*ASSIGNMENT:* Take each line of the records below that contains the string "video" and copy it.

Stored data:
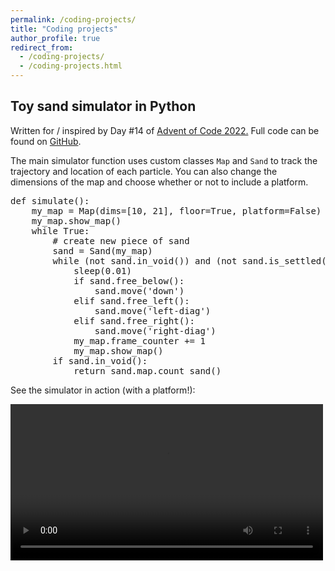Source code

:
 ```yaml
---
permalink: /coding-projects/
title: "Coding projects"
author_profile: true
redirect_from: 
  - /coding-projects/
  - /coding-projects.html
---
```


## Toy sand simulator in Python

Written for / inspired by Day #14 of [Advent of Code 2022.](https://adventofcode.com/2022/day/14) Full code can be found on [GitHub](https://github.com/ohmlasnick/Sand_Simulator).

The main simulator function uses custom classes <code>Map</code> and <code>Sand</code> to track the trajectory and location of each particle. You can also change the dimensions of the map and choose whether or not to include a platform.

<pre>
def simulate():
	my_map = Map(dims=[10, 21], floor=True, platform=False)
	my_map.show_map()
	while True:
		# create new piece of sand
		sand = Sand(my_map)
		while (not sand.in_void()) and (not sand.is_settled()):
			sleep(0.01)
			if sand.free_below():
				sand.move('down')
			elif sand.free_left():
				sand.move('left-diag')
			elif sand.free_right():
				sand.move('right-diag')
			my_map.frame_counter += 1
			my_map.show_map()
		if sand.in_void():
			return sand.map.count_sand()
</pre>

See the simulator in action (with a platform!):

<video width="500" controls autoplay>
    <source src="/files/simulation_with_platform.mov" type="video/mp4">
</video>
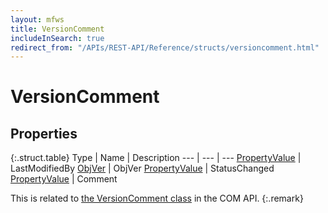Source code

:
 ```yaml
---
layout: mfws
title: VersionComment
includeInSearch: true
redirect_from: "/APIs/REST-API/Reference/structs/versioncomment.html"
---
```


# VersionComment

## Properties

{:.struct.table}
Type | Name | Description
--- | --- | ---
[PropertyValue](../propertyvalue/) | LastModifiedBy
[ObjVer](../objver/) | ObjVer
[PropertyValue](../propertyvalue/) | StatusChanged
[PropertyValue](../propertyvalue/) | Comment

This is related to [the VersionComment class](https://developer.m-files.com/APIs/COM-API/Reference/index.html#MFilesAPI~VersionComment.html) in the COM API.
{:.remark}
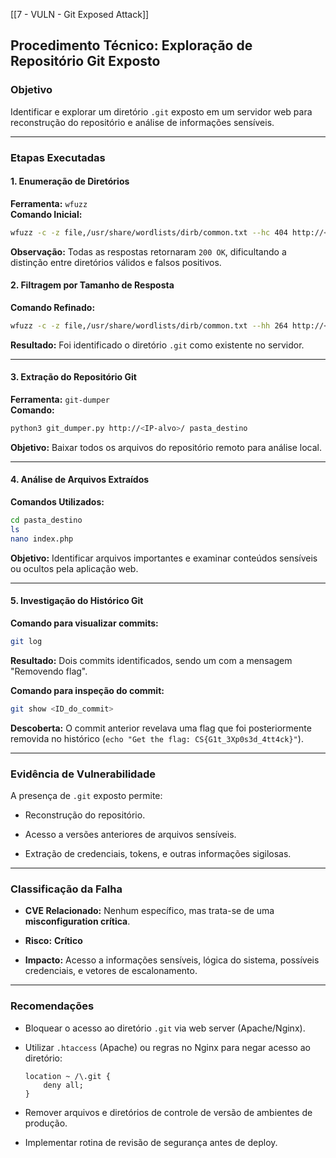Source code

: [[7 - VULN - Git Exposed Attack]]
## **Procedimento Técnico: Exploração de Repositório Git Exposto**

### **Objetivo**

Identificar e explorar um diretório `.git` exposto em um servidor web para reconstrução do repositório e análise de informações sensíveis.

---

### **Etapas Executadas**

#### **1. Enumeração de Diretórios**

**Ferramenta:** `wfuzz`  
**Comando Inicial:**

```bash
wfuzz -c -z file,/usr/share/wordlists/dirb/common.txt --hc 404 http://<IP-alvo>/FUZZ
```

**Observação:** Todas as respostas retornaram `200 OK`, dificultando a distinção entre diretórios válidos e falsos positivos.

#### **2. Filtragem por Tamanho de Resposta**

**Comando Refinado:**

```bash
wfuzz -c -z file,/usr/share/wordlists/dirb/common.txt --hh 264 http://<IP-alvo>/FUZZ
```

**Resultado:** Foi identificado o diretório `.git` como existente no servidor.

---

#### **3. Extração do Repositório Git**

**Ferramenta:** `git-dumper`  
**Comando:**

```bash
python3 git_dumper.py http://<IP-alvo>/ pasta_destino
```

**Objetivo:** Baixar todos os arquivos do repositório remoto para análise local.

---

#### **4. Análise de Arquivos Extraídos**

**Comandos Utilizados:**

```bash
cd pasta_destino
ls
nano index.php
```

**Objetivo:** Identificar arquivos importantes e examinar conteúdos sensíveis ou ocultos pela aplicação web.

---

#### **5. Investigação do Histórico Git**

**Comando para visualizar commits:**

```bash
git log
```

**Resultado:** Dois commits identificados, sendo um com a mensagem "Removendo flag".

**Comando para inspeção do commit:**

```bash
git show <ID_do_commit>
```

**Descoberta:** O commit anterior revelava uma flag que foi posteriormente removida no histórico (`echo "Get the flag: CS{G1t_3Xp0s3d_4tt4ck}"`).

---

### **Evidência de Vulnerabilidade**

A presença de `.git` exposto permite:

- Reconstrução do repositório.
    
- Acesso a versões anteriores de arquivos sensíveis.
    
- Extração de credenciais, tokens, e outras informações sigilosas.
    

---

### **Classificação da Falha**

- **CVE Relacionado:** Nenhum específico, mas trata-se de uma **misconfiguration crítica**.
    
- **Risco:** **Crítico**
    
- **Impacto:** Acesso a informações sensíveis, lógica do sistema, possíveis credenciais, e vetores de escalonamento.
    

---

### **Recomendações**

- Bloquear o acesso ao diretório `.git` via web server (Apache/Nginx).
    
- Utilizar `.htaccess` (Apache) ou regras no Nginx para negar acesso ao diretório:
    
    ```nginx
    location ~ /\.git {
        deny all;
    }
    ```
    
- Remover arquivos e diretórios de controle de versão de ambientes de produção.
    
- Implementar rotina de revisão de segurança antes de deploy.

*EXPECTED OUTPUT:*
<video width="500" controls autoplay>
    <source src="/files/simulation_with_platform.mov" type="video/mp4">
</video>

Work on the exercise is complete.